Я не мог отказать себе в удовольствии пересказать этот не имеющий прямого отношения к нашему повествованию эпизод. Встреча Константинова с караваном произошла уже после того, как Арсений Кузьмич побывал в Плахино. Заехать к Луке попросил его начальник туруханской почтовой конторы. Минувшей осенью хирург оперировал при завороте кишок и спас его ребенка. Теперь, нарушая строгий запрет Филиппа Бабкина, благодарный отец передал с оказией Войно-Ясенецкому прибывшую корреспонденцию. В Плахино Константинов приехал под вечер. Переступил засыпанный снегом порог и увидел закопченную, давно не метенную избу с небеленой печью. Тут же лежали охапки нарубленных дров. Убожество и нищета жилища проглядывали во всем. На некрашеном столе стояла эмалированная кружка с водой и лежал кусок черного хлеба. Никакой другой пищи не было видно. Лука молился. Знаком руки он попросил гостя обождать. Минут через десять, совершив перед большой старинной иконой последний поклон, обернулся к гостю и пробасил: «А теперь будем знакомиться».

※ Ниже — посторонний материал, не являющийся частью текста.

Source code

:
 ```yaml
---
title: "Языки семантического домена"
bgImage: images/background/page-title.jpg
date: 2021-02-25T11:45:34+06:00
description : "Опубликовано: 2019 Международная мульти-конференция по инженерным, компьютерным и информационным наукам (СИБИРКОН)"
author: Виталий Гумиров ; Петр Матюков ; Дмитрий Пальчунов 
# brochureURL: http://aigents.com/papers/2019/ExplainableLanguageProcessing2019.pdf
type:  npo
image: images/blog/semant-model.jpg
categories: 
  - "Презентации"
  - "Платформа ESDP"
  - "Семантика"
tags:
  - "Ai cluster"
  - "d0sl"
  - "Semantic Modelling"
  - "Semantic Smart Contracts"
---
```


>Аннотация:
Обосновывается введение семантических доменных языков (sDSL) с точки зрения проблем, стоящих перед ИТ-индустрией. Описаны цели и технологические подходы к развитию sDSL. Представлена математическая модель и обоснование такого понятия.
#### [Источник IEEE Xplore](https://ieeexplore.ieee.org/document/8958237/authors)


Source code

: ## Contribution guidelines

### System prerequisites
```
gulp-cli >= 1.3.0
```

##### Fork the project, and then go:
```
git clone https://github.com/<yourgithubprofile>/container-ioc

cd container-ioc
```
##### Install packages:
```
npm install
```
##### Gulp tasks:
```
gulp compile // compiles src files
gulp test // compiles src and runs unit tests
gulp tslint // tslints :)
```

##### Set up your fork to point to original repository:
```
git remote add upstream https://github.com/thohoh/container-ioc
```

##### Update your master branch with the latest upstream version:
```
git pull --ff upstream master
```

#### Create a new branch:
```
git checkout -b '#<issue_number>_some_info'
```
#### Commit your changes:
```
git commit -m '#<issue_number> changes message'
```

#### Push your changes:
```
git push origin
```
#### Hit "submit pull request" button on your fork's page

Первое, о чем захотел узнать ссыльный, – что нового в мире, что сообщают газеты. С жадностью, не перебивая, выслушал и отечественные, и международные новости. Потом заговорил о личном: уже очень давно ему не удается подать о себе весть родным, живущим в Симферополе[90]
. Близкие, очевидно, беспокоятся о нем. Нельзя ли известить их телеграммой?